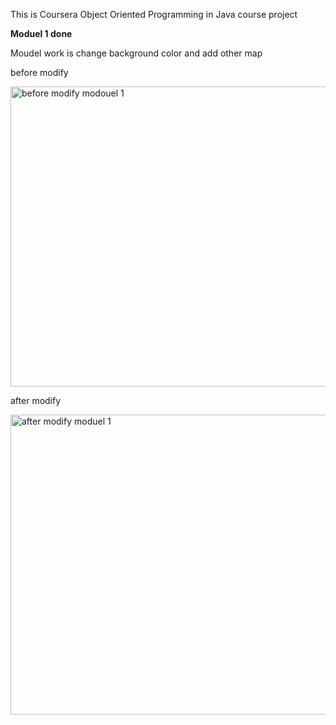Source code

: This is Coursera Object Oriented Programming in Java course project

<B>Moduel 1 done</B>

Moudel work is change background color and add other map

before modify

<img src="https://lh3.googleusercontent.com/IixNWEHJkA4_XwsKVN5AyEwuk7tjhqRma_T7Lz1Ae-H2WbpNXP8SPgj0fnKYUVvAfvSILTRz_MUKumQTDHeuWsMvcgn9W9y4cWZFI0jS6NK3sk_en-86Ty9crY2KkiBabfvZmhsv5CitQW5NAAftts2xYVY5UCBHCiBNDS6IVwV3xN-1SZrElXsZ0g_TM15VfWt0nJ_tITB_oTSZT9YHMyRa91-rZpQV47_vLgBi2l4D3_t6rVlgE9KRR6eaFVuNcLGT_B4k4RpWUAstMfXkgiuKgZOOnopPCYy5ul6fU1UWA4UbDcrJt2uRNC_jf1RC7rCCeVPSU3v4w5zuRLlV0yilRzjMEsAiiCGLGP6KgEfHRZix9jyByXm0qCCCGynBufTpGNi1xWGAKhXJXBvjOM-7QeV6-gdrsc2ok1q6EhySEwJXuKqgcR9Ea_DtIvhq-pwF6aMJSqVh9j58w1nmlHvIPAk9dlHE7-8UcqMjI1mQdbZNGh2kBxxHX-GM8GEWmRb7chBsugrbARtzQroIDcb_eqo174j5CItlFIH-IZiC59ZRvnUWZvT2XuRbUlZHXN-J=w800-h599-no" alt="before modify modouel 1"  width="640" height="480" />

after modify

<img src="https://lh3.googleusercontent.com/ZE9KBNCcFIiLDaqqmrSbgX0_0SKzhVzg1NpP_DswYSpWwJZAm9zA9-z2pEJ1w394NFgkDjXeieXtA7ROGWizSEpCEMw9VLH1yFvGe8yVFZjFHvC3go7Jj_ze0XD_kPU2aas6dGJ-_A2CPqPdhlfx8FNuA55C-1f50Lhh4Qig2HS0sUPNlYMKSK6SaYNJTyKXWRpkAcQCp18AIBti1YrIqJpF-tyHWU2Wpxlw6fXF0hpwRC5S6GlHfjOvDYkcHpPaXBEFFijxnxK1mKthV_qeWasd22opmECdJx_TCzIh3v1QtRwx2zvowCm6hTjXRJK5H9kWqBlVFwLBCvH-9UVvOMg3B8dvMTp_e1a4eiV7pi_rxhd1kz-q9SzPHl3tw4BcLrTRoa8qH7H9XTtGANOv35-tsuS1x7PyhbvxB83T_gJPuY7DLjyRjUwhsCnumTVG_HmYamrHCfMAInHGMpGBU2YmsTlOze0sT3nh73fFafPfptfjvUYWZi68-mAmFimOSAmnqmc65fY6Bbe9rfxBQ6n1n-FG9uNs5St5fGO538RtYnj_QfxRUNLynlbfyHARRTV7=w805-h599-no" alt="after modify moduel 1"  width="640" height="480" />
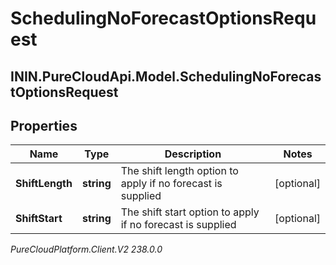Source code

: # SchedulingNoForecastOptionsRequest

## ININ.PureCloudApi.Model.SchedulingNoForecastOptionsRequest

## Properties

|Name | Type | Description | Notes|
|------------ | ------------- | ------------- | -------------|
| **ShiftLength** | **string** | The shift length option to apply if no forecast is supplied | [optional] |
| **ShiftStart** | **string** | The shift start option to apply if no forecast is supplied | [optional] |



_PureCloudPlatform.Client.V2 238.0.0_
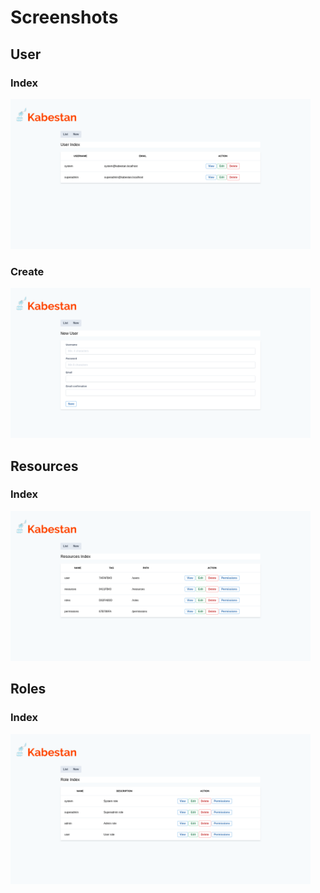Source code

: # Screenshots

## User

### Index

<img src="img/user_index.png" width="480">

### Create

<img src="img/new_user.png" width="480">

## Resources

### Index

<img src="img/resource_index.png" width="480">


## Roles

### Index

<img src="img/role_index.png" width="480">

★ ★ ★ ★ ★ ★ ★

Everything in the entries above should be transcribed exactly, apart from the pictures.

◆ **THE ANSWER**:
Source code

: This is Coursera Object Oriented Programming in Java course project

<B>Moduel 1 done</B>

Moudel work is change background color and add other map

before modify

<img src="https://lh3.googleusercontent.com/IixNWEHJkA4_XwsKVN5AyEwuk7tjhqRma_T7Lz1Ae-H2WbpNXP8SPgj0fnKYUVvAfvSILTRz_MUKumQTDHeuWsMvcgn9W9y4cWZFI0jS6NK3sk_en-86Ty9crY2KkiBabfvZmhsv5CitQW5NAAftts2xYVY5UCBHCiBNDS6IVwV3xN-1SZrElXsZ0g_TM15VfWt0nJ_tITB_oTSZT9YHMyRa91-rZpQV47_vLgBi2l4D3_t6rVlgE9KRR6eaFVuNcLGT_B4k4RpWUAstMfXkgiuKgZOOnopPCYy5ul6fU1UWA4UbDcrJt2uRNC_jf1RC7rCCeVPSU3v4w5zuRLlV0yilRzjMEsAiiCGLGP6KgEfHRZix9jyByXm0qCCCGynBufTpGNi1xWGAKhXJXBvjOM-7QeV6-gdrsc2ok1q6EhySEwJXuKqgcR9Ea_DtIvhq-pwF6aMJSqVh9j58w1nmlHvIPAk9dlHE7-8UcqMjI1mQdbZNGh2kBxxHX-GM8GEWmRb7chBsugrbARtzQroIDcb_eqo174j5CItlFIH-IZiC59ZRvnUWZvT2XuRbUlZHXN-J=w800-h599-no" alt="before modify modouel 1"  width="640" height="480" />

after modify

<img src="https://lh3.googleusercontent.com/ZE9KBNCcFIiLDaqqmrSbgX0_0SKzhVzg1NpP_DswYSpWwJZAm9zA9-z2pEJ1w394NFgkDjXeieXtA7ROGWizSEpCEMw9VLH1yFvGe8yVFZjFHvC3go7Jj_ze0XD_kPU2aas6dGJ-_A2CPqPdhlfx8FNuA55C-1f50Lhh4Qig2HS0sUPNlYMKSK6SaYNJTyKXWRpkAcQCp18AIBti1YrIqJpF-tyHWU2Wpxlw6fXF0hpwRC5S6GlHfjOvDYkcHpPaXBEFFijxnxK1mKthV_qeWasd22opmECdJx_TCzIh3v1QtRwx2zvowCm6hTjXRJK5H9kWqBlVFwLBCvH-9UVvOMg3B8dvMTp_e1a4eiV7pi_rxhd1kz-q9SzPHl3tw4BcLrTRoa8qH7H9XTtGANOv35-tsuS1x7PyhbvxB83T_gJPuY7DLjyRjUwhsCnumTVG_HmYamrHCfMAInHGMpGBU2YmsTlOze0sT3nh73fFafPfptfjvUYWZi68-mAmFimOSAmnqmc65fY6Bbe9rfxBQ6n1n-FG9uNs5St5fGO538RtYnj_QfxRUNLynlbfyHARRTV7=w805-h599-no" alt="after modify moduel 1"  width="640" height="480" />
Source code

: # SchedulingNoForecastOptionsRequest

## ININ.PureCloudApi.Model.SchedulingNoForecastOptionsRequest

## Properties

|Name | Type | Description | Notes|
|------------ | ------------- | ------------- | -------------|
| **ShiftLength** | **string** | The shift length option to apply if no forecast is supplied | [optional] |
| **ShiftStart** | **string** | The shift start option to apply if no forecast is supplied | [optional] |



_PureCloudPlatform.Client.V2 238.0.0_
Source code

: # Screenshots

## User

### Index

<img src="img/user_index.png" width="480">

### Create

<img src="img/new_user.png" width="480">

## Resources

### Index

<img src="img/resource_index.png" width="480">


## Roles

### Index

<img src="img/role_index.png" width="480">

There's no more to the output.